(Records from a collection)
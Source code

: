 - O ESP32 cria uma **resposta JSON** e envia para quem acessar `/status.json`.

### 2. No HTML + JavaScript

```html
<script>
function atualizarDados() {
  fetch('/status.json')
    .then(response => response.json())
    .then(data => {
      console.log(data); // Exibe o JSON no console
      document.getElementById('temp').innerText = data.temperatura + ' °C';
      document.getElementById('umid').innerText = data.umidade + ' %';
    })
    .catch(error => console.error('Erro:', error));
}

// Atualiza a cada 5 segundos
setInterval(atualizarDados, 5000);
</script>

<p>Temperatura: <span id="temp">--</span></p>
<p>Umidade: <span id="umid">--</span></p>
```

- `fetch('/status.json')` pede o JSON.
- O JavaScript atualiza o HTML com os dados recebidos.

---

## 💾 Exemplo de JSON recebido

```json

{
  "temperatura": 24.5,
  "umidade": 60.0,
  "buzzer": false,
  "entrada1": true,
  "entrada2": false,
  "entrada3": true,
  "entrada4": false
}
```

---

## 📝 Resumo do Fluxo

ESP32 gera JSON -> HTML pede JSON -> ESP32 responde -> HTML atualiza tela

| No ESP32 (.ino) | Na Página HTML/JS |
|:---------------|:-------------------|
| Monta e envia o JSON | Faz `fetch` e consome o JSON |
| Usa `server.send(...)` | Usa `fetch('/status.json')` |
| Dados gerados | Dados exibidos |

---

# THE TASK
From the entries, copy every line in which the string "atualizarDados" can be found.

# YOUR SOLUTION
function atualizarDados() {
setInterval(atualizarDados, 5000);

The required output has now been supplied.